WHAT TO WORK ON: Would you please return every line from the listing that contains the word "memories"?

RECORDS TO PROCESS:

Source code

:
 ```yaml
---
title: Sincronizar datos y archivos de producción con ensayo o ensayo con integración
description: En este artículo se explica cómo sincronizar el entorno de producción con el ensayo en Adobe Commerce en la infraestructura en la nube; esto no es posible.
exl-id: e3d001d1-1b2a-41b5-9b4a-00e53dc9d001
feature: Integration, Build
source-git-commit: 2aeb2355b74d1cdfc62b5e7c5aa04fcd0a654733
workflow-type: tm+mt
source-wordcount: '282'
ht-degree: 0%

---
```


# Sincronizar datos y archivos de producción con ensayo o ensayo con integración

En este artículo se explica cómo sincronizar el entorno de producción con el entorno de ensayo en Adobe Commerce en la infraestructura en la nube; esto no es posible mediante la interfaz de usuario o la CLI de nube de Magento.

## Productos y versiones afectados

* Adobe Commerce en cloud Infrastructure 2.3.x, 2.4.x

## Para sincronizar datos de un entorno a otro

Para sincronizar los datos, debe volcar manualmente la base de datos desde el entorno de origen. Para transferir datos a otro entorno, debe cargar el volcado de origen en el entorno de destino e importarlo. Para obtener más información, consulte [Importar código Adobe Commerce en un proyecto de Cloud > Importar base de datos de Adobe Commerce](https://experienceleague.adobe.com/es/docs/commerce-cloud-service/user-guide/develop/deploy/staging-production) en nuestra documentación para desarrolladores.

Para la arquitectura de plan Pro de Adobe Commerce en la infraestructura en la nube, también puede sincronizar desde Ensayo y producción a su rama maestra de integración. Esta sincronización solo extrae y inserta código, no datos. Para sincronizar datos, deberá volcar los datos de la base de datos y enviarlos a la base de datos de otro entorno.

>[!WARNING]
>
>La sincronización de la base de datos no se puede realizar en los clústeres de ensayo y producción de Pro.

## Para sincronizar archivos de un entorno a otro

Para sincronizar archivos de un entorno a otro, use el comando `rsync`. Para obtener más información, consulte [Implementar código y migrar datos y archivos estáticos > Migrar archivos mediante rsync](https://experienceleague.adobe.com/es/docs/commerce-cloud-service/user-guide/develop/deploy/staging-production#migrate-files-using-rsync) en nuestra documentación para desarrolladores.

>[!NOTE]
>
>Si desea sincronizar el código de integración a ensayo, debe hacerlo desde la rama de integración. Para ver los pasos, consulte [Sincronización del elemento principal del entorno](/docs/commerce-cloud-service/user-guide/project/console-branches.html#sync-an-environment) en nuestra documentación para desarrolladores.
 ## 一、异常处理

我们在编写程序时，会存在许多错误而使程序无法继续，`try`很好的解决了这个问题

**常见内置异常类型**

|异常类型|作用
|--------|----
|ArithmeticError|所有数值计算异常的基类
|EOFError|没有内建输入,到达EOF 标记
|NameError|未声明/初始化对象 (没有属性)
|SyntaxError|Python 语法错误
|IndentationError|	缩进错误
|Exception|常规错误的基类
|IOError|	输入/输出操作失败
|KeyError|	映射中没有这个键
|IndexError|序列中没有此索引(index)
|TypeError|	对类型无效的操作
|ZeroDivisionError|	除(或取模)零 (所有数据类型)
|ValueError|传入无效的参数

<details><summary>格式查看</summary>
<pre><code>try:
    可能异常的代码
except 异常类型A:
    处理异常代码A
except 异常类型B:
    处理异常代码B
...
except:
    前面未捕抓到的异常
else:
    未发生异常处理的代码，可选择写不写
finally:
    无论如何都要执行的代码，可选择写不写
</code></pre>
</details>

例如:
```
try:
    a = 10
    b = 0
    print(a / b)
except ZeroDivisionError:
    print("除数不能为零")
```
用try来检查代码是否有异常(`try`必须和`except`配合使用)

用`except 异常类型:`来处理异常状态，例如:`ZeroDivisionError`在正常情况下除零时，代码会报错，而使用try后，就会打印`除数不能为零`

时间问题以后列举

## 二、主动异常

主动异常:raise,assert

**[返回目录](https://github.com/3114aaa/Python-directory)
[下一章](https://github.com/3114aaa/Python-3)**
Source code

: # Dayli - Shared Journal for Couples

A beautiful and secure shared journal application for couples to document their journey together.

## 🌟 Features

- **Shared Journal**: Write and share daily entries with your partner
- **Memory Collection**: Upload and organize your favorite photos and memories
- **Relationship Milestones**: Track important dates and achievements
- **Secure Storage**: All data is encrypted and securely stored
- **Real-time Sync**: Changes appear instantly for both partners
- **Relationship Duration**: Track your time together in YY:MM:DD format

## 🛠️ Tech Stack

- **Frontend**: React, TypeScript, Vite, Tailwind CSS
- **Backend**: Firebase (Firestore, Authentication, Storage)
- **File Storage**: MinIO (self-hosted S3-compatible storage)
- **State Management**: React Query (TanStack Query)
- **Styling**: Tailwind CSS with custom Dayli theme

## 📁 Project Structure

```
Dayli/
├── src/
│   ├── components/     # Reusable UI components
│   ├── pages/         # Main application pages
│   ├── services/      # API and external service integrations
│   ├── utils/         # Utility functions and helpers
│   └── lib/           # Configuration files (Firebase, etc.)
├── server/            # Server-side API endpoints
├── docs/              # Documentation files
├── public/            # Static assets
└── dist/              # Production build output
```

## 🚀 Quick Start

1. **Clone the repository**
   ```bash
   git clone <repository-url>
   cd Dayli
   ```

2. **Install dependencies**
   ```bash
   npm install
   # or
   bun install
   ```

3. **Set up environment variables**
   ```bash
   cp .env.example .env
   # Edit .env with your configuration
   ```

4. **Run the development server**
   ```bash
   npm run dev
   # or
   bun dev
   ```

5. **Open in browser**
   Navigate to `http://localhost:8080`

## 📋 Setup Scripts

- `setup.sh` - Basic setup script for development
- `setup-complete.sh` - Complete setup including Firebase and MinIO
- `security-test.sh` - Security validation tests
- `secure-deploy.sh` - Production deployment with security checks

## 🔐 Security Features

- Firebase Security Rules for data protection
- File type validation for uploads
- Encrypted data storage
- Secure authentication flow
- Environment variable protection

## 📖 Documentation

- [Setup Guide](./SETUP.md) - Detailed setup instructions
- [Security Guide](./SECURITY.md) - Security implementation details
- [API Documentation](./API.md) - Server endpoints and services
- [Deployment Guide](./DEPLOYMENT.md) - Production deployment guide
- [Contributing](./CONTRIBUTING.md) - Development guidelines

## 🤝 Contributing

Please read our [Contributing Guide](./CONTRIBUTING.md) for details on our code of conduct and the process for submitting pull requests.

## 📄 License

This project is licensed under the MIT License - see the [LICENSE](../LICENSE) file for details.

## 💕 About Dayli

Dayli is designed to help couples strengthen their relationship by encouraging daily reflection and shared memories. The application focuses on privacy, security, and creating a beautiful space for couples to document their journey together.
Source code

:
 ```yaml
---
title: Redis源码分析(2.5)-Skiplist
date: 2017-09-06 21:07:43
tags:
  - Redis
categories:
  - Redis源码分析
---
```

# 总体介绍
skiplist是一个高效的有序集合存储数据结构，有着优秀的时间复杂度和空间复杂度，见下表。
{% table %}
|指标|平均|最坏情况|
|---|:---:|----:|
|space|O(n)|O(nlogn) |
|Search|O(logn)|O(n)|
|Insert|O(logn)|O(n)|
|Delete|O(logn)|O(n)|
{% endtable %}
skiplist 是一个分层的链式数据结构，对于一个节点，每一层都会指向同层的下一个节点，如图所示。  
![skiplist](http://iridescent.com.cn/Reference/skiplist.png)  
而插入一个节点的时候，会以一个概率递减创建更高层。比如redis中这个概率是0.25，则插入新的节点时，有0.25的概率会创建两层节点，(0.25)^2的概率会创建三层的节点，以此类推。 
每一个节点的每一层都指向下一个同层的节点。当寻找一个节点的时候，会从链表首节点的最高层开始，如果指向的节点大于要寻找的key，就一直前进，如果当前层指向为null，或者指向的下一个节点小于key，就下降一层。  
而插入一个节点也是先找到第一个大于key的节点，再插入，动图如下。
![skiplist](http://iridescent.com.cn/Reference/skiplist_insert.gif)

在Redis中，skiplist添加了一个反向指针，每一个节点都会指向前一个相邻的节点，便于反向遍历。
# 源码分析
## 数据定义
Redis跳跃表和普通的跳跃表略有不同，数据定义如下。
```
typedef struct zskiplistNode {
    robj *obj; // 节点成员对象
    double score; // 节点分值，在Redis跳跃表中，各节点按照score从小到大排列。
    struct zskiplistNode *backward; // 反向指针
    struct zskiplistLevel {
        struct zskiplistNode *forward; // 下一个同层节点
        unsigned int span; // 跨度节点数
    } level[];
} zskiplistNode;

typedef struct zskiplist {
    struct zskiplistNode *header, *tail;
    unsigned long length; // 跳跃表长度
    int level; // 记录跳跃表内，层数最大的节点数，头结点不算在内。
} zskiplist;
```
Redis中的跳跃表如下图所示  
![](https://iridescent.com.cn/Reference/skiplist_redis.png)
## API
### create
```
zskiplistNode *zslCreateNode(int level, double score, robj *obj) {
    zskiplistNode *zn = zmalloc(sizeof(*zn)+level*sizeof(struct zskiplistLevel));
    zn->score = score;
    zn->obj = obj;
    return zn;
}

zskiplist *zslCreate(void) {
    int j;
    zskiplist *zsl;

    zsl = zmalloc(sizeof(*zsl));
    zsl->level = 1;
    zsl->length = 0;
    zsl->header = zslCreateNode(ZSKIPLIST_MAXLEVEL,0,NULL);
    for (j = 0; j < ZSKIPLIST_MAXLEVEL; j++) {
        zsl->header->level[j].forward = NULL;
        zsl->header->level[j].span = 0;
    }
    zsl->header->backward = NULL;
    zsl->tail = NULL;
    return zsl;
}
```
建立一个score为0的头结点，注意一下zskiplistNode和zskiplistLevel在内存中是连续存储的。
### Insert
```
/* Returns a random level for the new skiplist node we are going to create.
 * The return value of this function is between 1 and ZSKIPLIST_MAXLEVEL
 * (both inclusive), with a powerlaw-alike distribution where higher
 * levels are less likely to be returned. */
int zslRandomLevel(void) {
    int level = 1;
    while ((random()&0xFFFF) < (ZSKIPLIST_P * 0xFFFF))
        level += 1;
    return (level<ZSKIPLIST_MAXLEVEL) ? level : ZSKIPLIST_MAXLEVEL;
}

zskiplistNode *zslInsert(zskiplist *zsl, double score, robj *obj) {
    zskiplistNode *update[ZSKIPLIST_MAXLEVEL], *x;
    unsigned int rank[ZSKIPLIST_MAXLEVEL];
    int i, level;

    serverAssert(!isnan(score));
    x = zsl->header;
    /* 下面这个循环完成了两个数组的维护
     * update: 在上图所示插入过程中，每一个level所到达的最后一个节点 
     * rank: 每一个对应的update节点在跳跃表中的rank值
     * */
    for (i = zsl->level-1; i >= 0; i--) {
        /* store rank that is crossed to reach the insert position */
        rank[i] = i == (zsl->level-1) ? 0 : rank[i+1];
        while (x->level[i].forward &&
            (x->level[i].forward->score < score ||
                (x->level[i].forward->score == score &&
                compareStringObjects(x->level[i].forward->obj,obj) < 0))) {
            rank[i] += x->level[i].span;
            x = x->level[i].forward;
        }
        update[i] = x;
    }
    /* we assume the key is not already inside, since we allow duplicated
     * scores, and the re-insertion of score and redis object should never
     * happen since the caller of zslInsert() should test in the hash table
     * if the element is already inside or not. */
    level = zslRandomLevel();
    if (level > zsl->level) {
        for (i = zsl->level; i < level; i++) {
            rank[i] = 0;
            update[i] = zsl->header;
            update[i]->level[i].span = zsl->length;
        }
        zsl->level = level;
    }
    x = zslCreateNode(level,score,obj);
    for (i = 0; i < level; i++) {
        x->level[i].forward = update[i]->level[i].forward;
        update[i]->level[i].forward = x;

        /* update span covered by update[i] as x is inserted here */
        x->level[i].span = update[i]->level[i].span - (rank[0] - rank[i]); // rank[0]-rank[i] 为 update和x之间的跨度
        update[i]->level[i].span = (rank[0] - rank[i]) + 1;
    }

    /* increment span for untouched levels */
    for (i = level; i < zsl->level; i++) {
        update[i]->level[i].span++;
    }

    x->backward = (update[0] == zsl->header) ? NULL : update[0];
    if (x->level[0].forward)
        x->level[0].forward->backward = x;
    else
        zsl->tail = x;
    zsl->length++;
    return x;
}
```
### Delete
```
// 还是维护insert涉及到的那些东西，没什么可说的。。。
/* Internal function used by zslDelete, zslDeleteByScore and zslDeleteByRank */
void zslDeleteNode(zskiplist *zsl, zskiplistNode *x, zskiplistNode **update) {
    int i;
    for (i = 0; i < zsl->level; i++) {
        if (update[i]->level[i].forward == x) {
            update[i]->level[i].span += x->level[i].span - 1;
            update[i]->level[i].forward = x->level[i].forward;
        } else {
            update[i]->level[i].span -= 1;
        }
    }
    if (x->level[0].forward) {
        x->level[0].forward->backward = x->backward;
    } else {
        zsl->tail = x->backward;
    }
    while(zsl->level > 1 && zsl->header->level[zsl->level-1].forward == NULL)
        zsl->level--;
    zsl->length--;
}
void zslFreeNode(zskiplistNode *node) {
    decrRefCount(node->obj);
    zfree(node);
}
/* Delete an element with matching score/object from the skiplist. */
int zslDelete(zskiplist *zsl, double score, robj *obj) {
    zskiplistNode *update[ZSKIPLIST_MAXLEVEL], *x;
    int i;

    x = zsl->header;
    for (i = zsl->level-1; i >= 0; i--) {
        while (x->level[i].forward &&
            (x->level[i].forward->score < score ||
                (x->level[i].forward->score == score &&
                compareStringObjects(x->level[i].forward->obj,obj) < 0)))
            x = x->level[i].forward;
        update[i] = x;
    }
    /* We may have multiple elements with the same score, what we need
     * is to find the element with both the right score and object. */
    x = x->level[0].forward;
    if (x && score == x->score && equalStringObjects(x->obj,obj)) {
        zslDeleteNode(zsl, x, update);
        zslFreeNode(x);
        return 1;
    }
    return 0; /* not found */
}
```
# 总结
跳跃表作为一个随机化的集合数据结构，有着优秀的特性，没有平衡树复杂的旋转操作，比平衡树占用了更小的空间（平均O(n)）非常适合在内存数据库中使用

OUTPUT FOR THIS EXERCISE:
- **Memory Collection**: Upload and organize your favorite photos and memories
Dayli is designed to help couples strengthen their relationship by encouraging daily reflection and shared memories. The application focuses on privacy, security, and creating a beautiful space for couples to document their journey together.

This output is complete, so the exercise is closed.